Kini, menilik APBN kita, isu utama yang harus dijaga Kementerian Keuangan adalah kemampuan ekonomi kita untuk tetap bertahan menghela napas. Di tengah pertumbuhan konsumsi rumah tangga yang belum beranjak dari rata-rata 5 persen per tahun, kondisi surplus neraca perdagangan yang belum stabil, investasi dan pergerakan ekspansi APBN adalah dua variabel utama penggerak pertumbuhan PDB agar setidaknya tidak melemah pada kisaran 5-5,3 persen terlebih dahulu.

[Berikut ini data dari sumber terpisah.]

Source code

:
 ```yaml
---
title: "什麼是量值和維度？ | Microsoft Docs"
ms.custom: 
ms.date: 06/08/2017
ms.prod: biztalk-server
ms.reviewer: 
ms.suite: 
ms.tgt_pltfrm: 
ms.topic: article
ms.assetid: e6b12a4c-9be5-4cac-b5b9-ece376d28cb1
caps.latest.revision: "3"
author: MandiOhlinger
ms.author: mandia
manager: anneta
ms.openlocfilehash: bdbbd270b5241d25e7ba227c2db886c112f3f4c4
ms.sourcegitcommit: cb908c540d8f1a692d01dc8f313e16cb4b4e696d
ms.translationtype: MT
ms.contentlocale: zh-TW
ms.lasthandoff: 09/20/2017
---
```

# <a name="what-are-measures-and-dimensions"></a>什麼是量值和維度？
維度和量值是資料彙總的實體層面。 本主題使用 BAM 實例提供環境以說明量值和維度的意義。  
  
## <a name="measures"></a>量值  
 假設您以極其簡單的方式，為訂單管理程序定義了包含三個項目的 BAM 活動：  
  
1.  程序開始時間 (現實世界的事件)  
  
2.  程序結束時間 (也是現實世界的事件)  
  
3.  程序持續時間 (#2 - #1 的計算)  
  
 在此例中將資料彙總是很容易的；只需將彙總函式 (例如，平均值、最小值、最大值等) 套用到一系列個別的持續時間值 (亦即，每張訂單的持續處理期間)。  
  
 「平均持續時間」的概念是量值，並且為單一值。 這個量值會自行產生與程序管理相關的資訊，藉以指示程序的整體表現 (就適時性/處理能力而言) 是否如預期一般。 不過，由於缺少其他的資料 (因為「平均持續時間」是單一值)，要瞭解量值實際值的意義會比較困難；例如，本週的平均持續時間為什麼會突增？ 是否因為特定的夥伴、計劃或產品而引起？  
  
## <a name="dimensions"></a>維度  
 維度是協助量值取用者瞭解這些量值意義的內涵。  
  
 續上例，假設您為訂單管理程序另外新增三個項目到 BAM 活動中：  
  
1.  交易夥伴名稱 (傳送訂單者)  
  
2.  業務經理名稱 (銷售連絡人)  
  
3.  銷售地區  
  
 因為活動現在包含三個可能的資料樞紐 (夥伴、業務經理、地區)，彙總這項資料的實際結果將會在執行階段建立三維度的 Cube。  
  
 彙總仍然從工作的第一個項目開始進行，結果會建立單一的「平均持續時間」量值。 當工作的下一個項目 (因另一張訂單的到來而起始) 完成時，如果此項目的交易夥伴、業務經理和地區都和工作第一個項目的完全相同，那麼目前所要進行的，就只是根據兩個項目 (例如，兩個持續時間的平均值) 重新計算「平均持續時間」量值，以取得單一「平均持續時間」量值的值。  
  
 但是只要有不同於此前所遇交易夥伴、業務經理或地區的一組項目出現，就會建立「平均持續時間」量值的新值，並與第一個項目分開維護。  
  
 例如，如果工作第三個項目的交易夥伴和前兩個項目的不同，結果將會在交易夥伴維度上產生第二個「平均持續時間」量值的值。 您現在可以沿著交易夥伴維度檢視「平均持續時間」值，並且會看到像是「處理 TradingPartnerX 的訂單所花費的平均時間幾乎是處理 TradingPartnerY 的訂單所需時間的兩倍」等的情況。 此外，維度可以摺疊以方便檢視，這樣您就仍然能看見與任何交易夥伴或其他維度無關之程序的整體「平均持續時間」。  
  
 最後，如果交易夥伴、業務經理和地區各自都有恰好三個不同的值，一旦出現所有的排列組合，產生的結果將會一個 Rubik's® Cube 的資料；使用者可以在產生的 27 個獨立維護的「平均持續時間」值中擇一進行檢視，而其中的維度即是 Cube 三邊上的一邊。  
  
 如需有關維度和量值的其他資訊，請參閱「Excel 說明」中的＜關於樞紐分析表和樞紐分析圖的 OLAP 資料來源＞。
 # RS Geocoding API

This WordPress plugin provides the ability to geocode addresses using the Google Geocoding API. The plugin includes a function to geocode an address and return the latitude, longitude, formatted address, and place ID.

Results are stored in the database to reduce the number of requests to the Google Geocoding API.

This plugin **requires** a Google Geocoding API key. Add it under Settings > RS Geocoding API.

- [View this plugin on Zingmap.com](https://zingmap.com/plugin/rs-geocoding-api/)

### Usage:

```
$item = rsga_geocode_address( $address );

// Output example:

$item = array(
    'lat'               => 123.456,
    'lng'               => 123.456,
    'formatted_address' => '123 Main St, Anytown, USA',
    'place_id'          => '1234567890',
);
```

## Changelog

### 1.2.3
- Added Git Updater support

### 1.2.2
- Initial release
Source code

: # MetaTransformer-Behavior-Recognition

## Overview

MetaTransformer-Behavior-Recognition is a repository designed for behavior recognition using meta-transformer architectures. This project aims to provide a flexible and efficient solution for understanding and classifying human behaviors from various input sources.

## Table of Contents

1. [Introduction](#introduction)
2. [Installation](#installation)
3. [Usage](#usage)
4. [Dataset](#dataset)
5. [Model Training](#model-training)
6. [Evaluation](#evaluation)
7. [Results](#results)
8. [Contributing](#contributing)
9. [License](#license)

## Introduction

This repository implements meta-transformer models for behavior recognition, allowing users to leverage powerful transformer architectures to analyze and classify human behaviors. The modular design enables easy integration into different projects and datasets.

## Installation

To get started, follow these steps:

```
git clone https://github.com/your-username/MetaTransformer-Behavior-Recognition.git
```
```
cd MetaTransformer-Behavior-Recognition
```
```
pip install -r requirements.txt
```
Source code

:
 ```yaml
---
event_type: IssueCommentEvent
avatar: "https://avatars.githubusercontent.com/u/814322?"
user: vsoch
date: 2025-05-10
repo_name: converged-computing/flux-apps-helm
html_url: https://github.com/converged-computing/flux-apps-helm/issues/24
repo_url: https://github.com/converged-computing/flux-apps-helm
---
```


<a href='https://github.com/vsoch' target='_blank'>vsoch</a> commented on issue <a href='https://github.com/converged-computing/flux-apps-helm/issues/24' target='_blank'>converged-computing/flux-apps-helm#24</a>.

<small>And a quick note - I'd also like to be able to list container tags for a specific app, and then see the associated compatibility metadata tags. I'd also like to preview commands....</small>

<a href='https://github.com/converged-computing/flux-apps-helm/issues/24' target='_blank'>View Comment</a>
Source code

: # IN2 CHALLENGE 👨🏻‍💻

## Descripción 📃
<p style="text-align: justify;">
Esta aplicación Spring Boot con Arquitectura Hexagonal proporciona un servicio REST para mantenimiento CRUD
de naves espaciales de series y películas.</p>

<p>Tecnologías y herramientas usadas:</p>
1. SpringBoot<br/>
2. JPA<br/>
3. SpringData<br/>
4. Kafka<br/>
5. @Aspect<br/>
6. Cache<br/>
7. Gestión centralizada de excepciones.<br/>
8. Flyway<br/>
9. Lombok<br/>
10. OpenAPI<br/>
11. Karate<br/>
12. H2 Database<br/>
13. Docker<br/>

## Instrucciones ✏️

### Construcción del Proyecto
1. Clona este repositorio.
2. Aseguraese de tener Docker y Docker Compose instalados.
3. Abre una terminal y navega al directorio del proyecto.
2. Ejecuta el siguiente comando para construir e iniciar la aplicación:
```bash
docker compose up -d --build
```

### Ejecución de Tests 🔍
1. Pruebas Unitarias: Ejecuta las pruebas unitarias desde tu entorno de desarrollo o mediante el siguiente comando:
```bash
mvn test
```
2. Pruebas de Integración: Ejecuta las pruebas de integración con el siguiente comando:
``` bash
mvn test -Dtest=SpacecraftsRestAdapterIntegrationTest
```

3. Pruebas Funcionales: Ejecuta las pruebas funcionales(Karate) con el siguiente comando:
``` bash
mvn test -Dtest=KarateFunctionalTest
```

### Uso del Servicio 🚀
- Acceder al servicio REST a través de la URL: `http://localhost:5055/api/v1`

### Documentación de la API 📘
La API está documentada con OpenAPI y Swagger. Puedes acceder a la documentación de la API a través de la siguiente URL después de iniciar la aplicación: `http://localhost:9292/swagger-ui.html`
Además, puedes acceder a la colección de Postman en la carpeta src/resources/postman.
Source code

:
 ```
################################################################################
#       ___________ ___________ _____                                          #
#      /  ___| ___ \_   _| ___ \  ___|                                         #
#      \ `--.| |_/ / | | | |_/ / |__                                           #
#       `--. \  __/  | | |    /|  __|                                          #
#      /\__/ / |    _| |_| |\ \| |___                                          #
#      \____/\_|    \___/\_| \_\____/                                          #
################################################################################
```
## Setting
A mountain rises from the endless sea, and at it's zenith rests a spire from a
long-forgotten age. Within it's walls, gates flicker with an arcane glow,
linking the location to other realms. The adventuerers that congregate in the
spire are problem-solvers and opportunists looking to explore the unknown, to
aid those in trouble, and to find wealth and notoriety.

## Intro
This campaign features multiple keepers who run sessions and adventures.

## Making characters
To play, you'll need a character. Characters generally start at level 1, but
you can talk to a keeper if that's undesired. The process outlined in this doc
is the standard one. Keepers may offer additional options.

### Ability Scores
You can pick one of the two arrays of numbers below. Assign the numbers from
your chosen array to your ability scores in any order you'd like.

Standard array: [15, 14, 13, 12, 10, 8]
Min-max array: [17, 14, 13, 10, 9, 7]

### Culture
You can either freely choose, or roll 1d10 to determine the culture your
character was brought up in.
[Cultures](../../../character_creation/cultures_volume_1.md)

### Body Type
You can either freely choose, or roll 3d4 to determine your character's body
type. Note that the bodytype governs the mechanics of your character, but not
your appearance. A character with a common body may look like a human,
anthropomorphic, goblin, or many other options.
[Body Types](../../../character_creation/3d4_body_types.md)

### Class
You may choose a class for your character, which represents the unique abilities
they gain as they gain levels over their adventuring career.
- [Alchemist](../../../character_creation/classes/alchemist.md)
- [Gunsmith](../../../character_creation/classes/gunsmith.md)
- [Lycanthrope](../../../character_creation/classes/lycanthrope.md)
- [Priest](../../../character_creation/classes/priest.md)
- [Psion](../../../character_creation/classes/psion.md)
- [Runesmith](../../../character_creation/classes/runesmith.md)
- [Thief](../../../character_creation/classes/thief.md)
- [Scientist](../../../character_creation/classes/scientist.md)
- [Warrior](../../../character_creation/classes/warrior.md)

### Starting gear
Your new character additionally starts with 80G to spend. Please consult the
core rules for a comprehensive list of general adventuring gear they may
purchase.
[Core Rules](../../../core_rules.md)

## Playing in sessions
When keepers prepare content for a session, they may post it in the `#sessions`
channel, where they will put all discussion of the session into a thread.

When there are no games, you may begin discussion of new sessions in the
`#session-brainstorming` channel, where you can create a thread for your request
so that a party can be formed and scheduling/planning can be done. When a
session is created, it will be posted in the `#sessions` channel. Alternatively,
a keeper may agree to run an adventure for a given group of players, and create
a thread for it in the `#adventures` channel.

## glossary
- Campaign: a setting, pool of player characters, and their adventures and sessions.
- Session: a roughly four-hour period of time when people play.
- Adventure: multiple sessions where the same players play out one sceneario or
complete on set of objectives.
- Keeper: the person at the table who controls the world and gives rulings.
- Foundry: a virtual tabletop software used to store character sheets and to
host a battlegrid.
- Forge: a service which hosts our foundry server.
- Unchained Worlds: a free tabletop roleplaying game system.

Kita masih harus bersyukur bahwa besaran-besaran pos APBN kita masih menunjukkan angka yang membesarkan hati selama tiga kuartal terakhir. Sepanjang 2018, hingga September lalu, capaian Pendapatan Negara Bukan Pajak (PNBP) melebihi target sehingga berkontribusi pada peningkatan realisasi penerimaan negara, yaitu hampir 70 persen di atas perkiraan APBN 2018. Sementara penerimaan pajak telah lebih dari 60 persen, di atas 50 persen pada paruh pertama semester I-2018, atau tumbuh 17 persen dibandingkan tahun 2017.

Pertumbuhan penerimaan pajak bulanan per September 2018 lalu adalah yang tertinggi dalam empat tahun terakhir, dengan penerimaan dari bea keluar sebagai instrumen pendukung utama, yang menyumbang kenaikan hampir 100 persen. Ini adalah prestasi fiskal pemerintah yang patut kita catat, selain penerimaan amnesti pajak Rp 147 triliun dari total laporan SPH sebesar Rp 4,9 kuadriliun, baik di dalam maupun luar negeri yang telah berakhir pada 31 Maret 2017.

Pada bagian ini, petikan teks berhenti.